I enjoyed the nicest bus ride I’ve ever experienced on an overnight coach from Jujuy to Córdoba.
It was the equivalent of first class plane ride but on a bus. We were served a nice dinner with some fine Argentine vino, we had on demand movies, and the best part of all — the seats reclined fully, into beds.
The cost was 600 Argentine pesos or around $90 USD, but it beat the heck out of the sweat room buses with non-functioning bathrooms in Boliva.
I did not see many “sights” in Córdoba, nor are there many sights to see, but I did enjoy the best 4 days of my time spent in Argentina there.
That was because of my genial and generous host, José Atea, a Córdoban who I’d met and traveled with for two weeks in Boliva.
José is an architect and used to spend part of his time teaching at the University of Córdoba. He was in the process of quitting his job while he was there.
I was in Córdoba right after Argentina’s Day of Remembrance for Truth and Justice, a national holiday which commemorates the victim’s of Argentina’s “Dirty War.” The school had several posters for the holiday.
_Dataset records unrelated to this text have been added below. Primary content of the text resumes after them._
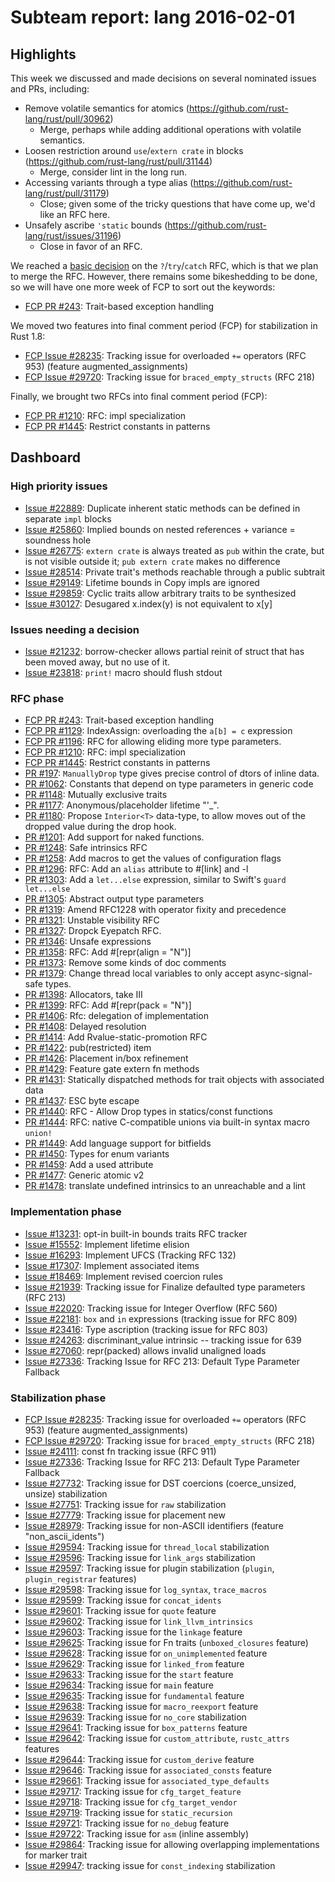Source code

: # Subteam report: lang 2016-02-01

## Highlights

This week we discussed and made decisions on several nominated issues and PRs, including:

- Remove volatile semantics for atomics (https://github.com/rust-lang/rust/pull/30962)
  - Merge, perhaps while adding additional operations with volatile semantics.
- Loosen restriction around `use`/`extern crate` in blocks (https://github.com/rust-lang/rust/pull/31144)
  - Merge, consider lint in the long run.
- Accessing variants through a type alias (https://github.com/rust-lang/rust/pull/31179)
  - Close; given some of the tricky questions that have come up, we'd like an RFC here.
- Unsafely ascribe `'static` bounds (https://github.com/rust-lang/rust/issues/31196)
  - Close in favor of an RFC.

We reached a
[basic decision](https://github.com/rust-lang/rfcs/pull/243#issuecomment-177045710)
on the `?`/`try`/`catch` RFC, which is that we plan to merge the
RFC. However, there remains some bikeshedding to be done, so we will
have one more week of FCP to sort out the keywords:

- [FCP PR #243](https://github.com/rust-lang/rfcs/pull/243):
  Trait-based exception handling

We moved two features into final comment period (FCP) for stabilization in Rust 1.8:

- [FCP Issue #28235](https://github.com/rust-lang/rust/issues/28235):
  Tracking issue for overloaded `+=` operators (RFC 953) (feature augmented_assignments)
- [FCP Issue #29720](https://github.com/rust-lang/rust/issues/29720):
  Tracking issue for `braced_empty_structs` (RFC 218)

Finally, we brought two RFCs into final comment period (FCP):

- [FCP PR #1210](https://github.com/rust-lang/rfcs/pull/1210):
  RFC: impl specialization
- [FCP PR #1445](https://github.com/rust-lang/rfcs/pull/1445):
  Restrict constants in patterns

## Dashboard

### High priority issues

- [Issue #22889](https://github.com/rust-lang/rust/issues/22889):
  Duplicate inherent static methods can be defined in separate `impl` blocks
- [Issue #25860](https://github.com/rust-lang/rust/issues/25860):
  Implied bounds on nested references + variance = soundness hole
- [Issue #26775](https://github.com/rust-lang/rust/issues/26775):
  `extern crate` is always treated as `pub` within the crate, but is not visible outside it; `pub extern crate` makes no difference
- [Issue #28514](https://github.com/rust-lang/rust/issues/28514):
  Private trait's methods reachable through a public subtrait
- [Issue #29149](https://github.com/rust-lang/rust/issues/29149):
  Lifetime bounds in Copy impls are ignored
- [Issue #29859](https://github.com/rust-lang/rust/issues/29859):
  Cyclic traits allow arbitrary traits to be synthesized
- [Issue #30127](https://github.com/rust-lang/rust/issues/30127):
  Desugared x.index(y) is not equivalent to x[y]

### Issues needing a decision

- [Issue #21232](https://github.com/rust-lang/rust/issues/21232):
  borrow-checker allows partial reinit of struct that has been moved away, but no use of it.
- [Issue #23818](https://github.com/rust-lang/rust/issues/23818):
  `print!` macro should flush stdout

### RFC phase

- [FCP PR #243](https://github.com/rust-lang/rfcs/pull/243):
  Trait-based exception handling
- [FCP PR #1129](https://github.com/rust-lang/rfcs/pull/1129):
  IndexAssign: overloading the `a[b] = c` expression
- [FCP PR #1196](https://github.com/rust-lang/rfcs/pull/1196):
  RFC for allowing eliding more type parameters.
- [FCP PR #1210](https://github.com/rust-lang/rfcs/pull/1210):
  RFC: impl specialization
- [FCP PR #1445](https://github.com/rust-lang/rfcs/pull/1445):
  Restrict constants in patterns
- [PR #197](https://github.com/rust-lang/rfcs/pull/197):
  `ManuallyDrop` type gives precise control of dtors of inline data.
- [PR #1062](https://github.com/rust-lang/rfcs/pull/1062):
  Constants that depend on type parameters in generic code
- [PR #1148](https://github.com/rust-lang/rfcs/pull/1148):
  Mutually exclusive traits
- [PR #1177](https://github.com/rust-lang/rfcs/pull/1177):
  Anonymous/placeholder lifetime "'_".
- [PR #1180](https://github.com/rust-lang/rfcs/pull/1180):
  Propose `Interior<T>` data-type, to allow moves out of the dropped value during the drop hook.
- [PR #1201](https://github.com/rust-lang/rfcs/pull/1201):
  Add support for naked functions.
- [PR #1248](https://github.com/rust-lang/rfcs/pull/1248):
  Safe intrinsics RFC
- [PR #1258](https://github.com/rust-lang/rfcs/pull/1258):
  Add macros to get the values of configuration flags
- [PR #1296](https://github.com/rust-lang/rfcs/pull/1296):
  RFC: Add an `alias` attribute to #[link] and -l
- [PR #1303](https://github.com/rust-lang/rfcs/pull/1303):
  Add a `let...else` expression, similar to Swift's `guard let...else`
- [PR #1305](https://github.com/rust-lang/rfcs/pull/1305):
  Abstract output type parameters
- [PR #1319](https://github.com/rust-lang/rfcs/pull/1319):
  Amend RFC1228 with operator fixity and precedence
- [PR #1321](https://github.com/rust-lang/rfcs/pull/1321):
  Unstable visibility RFC
- [PR #1327](https://github.com/rust-lang/rfcs/pull/1327):
  Dropck Eyepatch RFC.
- [PR #1346](https://github.com/rust-lang/rfcs/pull/1346):
  Unsafe expressions
- [PR #1358](https://github.com/rust-lang/rfcs/pull/1358):
  RFC: Add #[repr(align = "N")]
- [PR #1373](https://github.com/rust-lang/rfcs/pull/1373):
  Remove some kinds of doc comments
- [PR #1379](https://github.com/rust-lang/rfcs/pull/1379):
  Change thread local variables to only accept async-signal-safe types.
- [PR #1398](https://github.com/rust-lang/rfcs/pull/1398):
  Allocators, take III
- [PR #1399](https://github.com/rust-lang/rfcs/pull/1399):
  RFC: Add #[repr(pack = "N")]
- [PR #1406](https://github.com/rust-lang/rfcs/pull/1406):
  Rfc: delegation of implementation
- [PR #1408](https://github.com/rust-lang/rfcs/pull/1408):
  Delayed resolution
- [PR #1414](https://github.com/rust-lang/rfcs/pull/1414):
  Add Rvalue-static-promotion RFC
- [PR #1422](https://github.com/rust-lang/rfcs/pull/1422):
  pub(restricted) item
- [PR #1426](https://github.com/rust-lang/rfcs/pull/1426):
  Placement in/box refinement
- [PR #1429](https://github.com/rust-lang/rfcs/pull/1429):
  Feature gate extern fn methods
- [PR #1431](https://github.com/rust-lang/rfcs/pull/1431):
  Statically dispatched methods for trait objects with associated data
- [PR #1437](https://github.com/rust-lang/rfcs/pull/1437):
  ESC byte escape
- [PR #1440](https://github.com/rust-lang/rfcs/pull/1440):
  RFC - Allow Drop types in statics/const functions
- [PR #1444](https://github.com/rust-lang/rfcs/pull/1444):
  RFC: native C-compatible unions via built-in syntax macro `union!`
- [PR #1449](https://github.com/rust-lang/rfcs/pull/1449):
  Add language support for bitfields
- [PR #1450](https://github.com/rust-lang/rfcs/pull/1450):
  Types for enum variants
- [PR #1459](https://github.com/rust-lang/rfcs/pull/1459):
  Add a used attribute
- [PR #1477](https://github.com/rust-lang/rfcs/pull/1477):
  Generic atomic v2
- [PR #1478](https://github.com/rust-lang/rfcs/pull/1478):
  translate undefined intrinsics to an unreachable and a lint

### Implementation phase

- [Issue #13231](https://github.com/rust-lang/rust/issues/13231):
  opt-in built-in bounds traits RFC tracker
- [Issue #15552](https://github.com/rust-lang/rust/issues/15552):
  Implement lifetime elision
- [Issue #16293](https://github.com/rust-lang/rust/issues/16293):
  Implement UFCS (Tracking RFC 132)
- [Issue #17307](https://github.com/rust-lang/rust/issues/17307):
  Implement associated items
- [Issue #18469](https://github.com/rust-lang/rust/issues/18469):
  Implement revised coercion rules
- [Issue #21939](https://github.com/rust-lang/rust/issues/21939):
  Tracking issue for Finalize defaulted type parameters (RFC 213)
- [Issue #22020](https://github.com/rust-lang/rust/issues/22020):
  Tracking issue for Integer Overflow (RFC 560)
- [Issue #22181](https://github.com/rust-lang/rust/issues/22181):
  `box` and `in` expressions (tracking issue for RFC 809)
- [Issue #23416](https://github.com/rust-lang/rust/issues/23416):
  Type ascription (tracking issue for RFC 803)
- [Issue #24263](https://github.com/rust-lang/rust/issues/24263):
  discriminant_value intrinsic -- tracking issue for 639
- [Issue #27060](https://github.com/rust-lang/rust/issues/27060):
  repr(packed) allows invalid unaligned loads
- [Issue #27336](https://github.com/rust-lang/rust/issues/27336):
  Tracking Issue for RFC 213: Default Type Parameter Fallback

### Stabilization phase

- [FCP Issue #28235](https://github.com/rust-lang/rust/issues/28235):
  Tracking issue for overloaded `+=` operators (RFC 953) (feature augmented_assignments)
- [FCP Issue #29720](https://github.com/rust-lang/rust/issues/29720):
  Tracking issue for `braced_empty_structs` (RFC 218)
- [Issue #24111](https://github.com/rust-lang/rust/issues/24111):
  const fn tracking issue (RFC 911)
- [Issue #27336](https://github.com/rust-lang/rust/issues/27336):
  Tracking Issue for RFC 213: Default Type Parameter Fallback
- [Issue #27732](https://github.com/rust-lang/rust/issues/27732):
  Tracking issue for DST coercions (coerce_unsized, unsize) stabilization
- [Issue #27751](https://github.com/rust-lang/rust/issues/27751):
  Tracking issue for `raw` stabilization
- [Issue #27779](https://github.com/rust-lang/rust/issues/27779):
  Tracking issue for placement new
- [Issue #28979](https://github.com/rust-lang/rust/issues/28979):
  Tracking issue for non-ASCII identifiers (feature "non_ascii_idents")
- [Issue #29594](https://github.com/rust-lang/rust/issues/29594):
  Tracking issue for `thread_local` stabilization
- [Issue #29596](https://github.com/rust-lang/rust/issues/29596):
  Tracking issue for `link_args` stabilization
- [Issue #29597](https://github.com/rust-lang/rust/issues/29597):
  Tracking issue for plugin stabilization (`plugin`, `plugin_registrar` features)
- [Issue #29598](https://github.com/rust-lang/rust/issues/29598):
  Tracking issue for `log_syntax`, `trace_macros`
- [Issue #29599](https://github.com/rust-lang/rust/issues/29599):
  Tracking issue for `concat_idents`
- [Issue #29601](https://github.com/rust-lang/rust/issues/29601):
  Tracking issue for `quote` feature
- [Issue #29602](https://github.com/rust-lang/rust/issues/29602):
  Tracking issue for `link_llvm_intrinsics`
- [Issue #29603](https://github.com/rust-lang/rust/issues/29603):
  Tracking issue for the `linkage` feature
- [Issue #29625](https://github.com/rust-lang/rust/issues/29625):
  Tracking issue for Fn traits (`unboxed_closures` feature)
- [Issue #29628](https://github.com/rust-lang/rust/issues/29628):
  Tracking issue for `on_unimplemented` feature
- [Issue #29629](https://github.com/rust-lang/rust/issues/29629):
  Tracking issue for `linked_from` feature
- [Issue #29633](https://github.com/rust-lang/rust/issues/29633):
  Tracking issue for the `start` feature
- [Issue #29634](https://github.com/rust-lang/rust/issues/29634):
  Tracking issue for `main` feature
- [Issue #29635](https://github.com/rust-lang/rust/issues/29635):
  Tracking issue for `fundamental` feature
- [Issue #29638](https://github.com/rust-lang/rust/issues/29638):
  Tracking issue for `macro_reexport` feature
- [Issue #29639](https://github.com/rust-lang/rust/issues/29639):
  Tracking issue for `no_core` stabilization
- [Issue #29641](https://github.com/rust-lang/rust/issues/29641):
  Tracking issue for `box_patterns` feature
- [Issue #29642](https://github.com/rust-lang/rust/issues/29642):
  Tracking issue for `custom_attribute`, `rustc_attrs` features
- [Issue #29644](https://github.com/rust-lang/rust/issues/29644):
  Tracking issue for `custom_derive` feature
- [Issue #29646](https://github.com/rust-lang/rust/issues/29646):
  Tracking issue for `associated_consts` feature
- [Issue #29661](https://github.com/rust-lang/rust/issues/29661):
  Tracking issue for `associated_type_defaults`
- [Issue #29717](https://github.com/rust-lang/rust/issues/29717):
  Tracking issue for `cfg_target_feature`
- [Issue #29718](https://github.com/rust-lang/rust/issues/29718):
  Tracking issue for `cfg_target_vendor`
- [Issue #29719](https://github.com/rust-lang/rust/issues/29719):
  Tracking issue for `static_recursion`
- [Issue #29721](https://github.com/rust-lang/rust/issues/29721):
  Tracking issue for `no_debug` feature
- [Issue #29722](https://github.com/rust-lang/rust/issues/29722):
  Tracking issue for `asm` (inline assembly)
- [Issue #29864](https://github.com/rust-lang/rust/issues/29864):
  Tracking issue for allowing overlapping implementations for marker trait
- [Issue #29947](https://github.com/rust-lang/rust/issues/29947):
  tracking issue for `const_indexing` stabilization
The Dirty War was a period of state terrorism in Argentina against political dissidents, with the military taking action against anyone believed to be associated with socialism. Victims of the violence included an estimated 30,000 left-wing activists and militants, including trade unionists, , journalists, and students, many of whom were studying at the University of Córdoba.
Many of the victims were just made to “disappear” and were therefore given the name “the disappeared.” The government justified its tactics as part of a war against a revolutionary insurrection waged by “subversive terrorists.”
Many of “the disappeared” were children – lost orphan’s stolen from their captured mothers who had been accused of being left-wing dissident socialists.
Some of these mothers were pregnant when captured and had their babies stolen from them at birth. According to human-rights groups, as many as five hundred newborns and young children were taken from disappeared parents and handed over – their identities erased – to childless military and police couples.
The time I spent in Córdoba also happened to be during Semana Santa, a week which carried more than usual significance for most Córdobans. The recently appointed Pope Francis, is the first Jesuit pope, the first Latin American pope, and a guy who spent time as a spiritual director to the Jesuit community in Córdoba.
Many of the Jesuit churches in Córdoba were going above and beyond the call of duty in their celebrations of Semana Santa.
My first night in Córdoba I helped José and his friends bottle some of the wine they had been making.
José and his friends buy huge quantities of red and white grapes from nearby vineyards and make the wine themselves, first by crushing the grapes in enormous jugs and letting the crushed grapes sit and ferment with a light towel covering the vessels.
When the fermentation process is complete the wine is ready to be drained into a long row of empty plastic jugs.
The boys had run the math on the situation and with the cost of the grapes and the bottles, they would end up paying much less per liter of wine than they would at the store. Plus, you get to say “yeah, this is the wine I made!”
Getting the wine out of the vessels took more than simple draining – we all took turns smashing down the grapes in order to squeeze out every last drop into the green jugs.
In the end the guys only filled just over half of their green jugs. They were disappointed with the production because they told me that last year, with the same amount of grapes, they had filled all the jugs. But still a ton of homemade wine, nothing to be upset about.
The next day José and I were joined by Jelena, a Bosnian-born Dutch girl we had traveled with in Bolivia.
We spent most of the next two days drinking mate…
… walking around the parks in and around Córdoba.
…and usually combination of those three activities.
As far as I could tell by looking around, this was not that different than what most Córdobans were doing with their time.
Argentines seemed to have a good beat on just slowing things down and enjoying the now, more so than the previous South American countries I had traveled through.
And for most Argentines, enjoying the now was usually accompanied by the slow and steady consumption of mate.
In two of the three days we all spent together, the first 2-3 hours of the day were just spent drinking mate, talking, and playing Truco.
Its pretty hard to get stressed in that situation and for Jelena, it was just the reprieve she needed.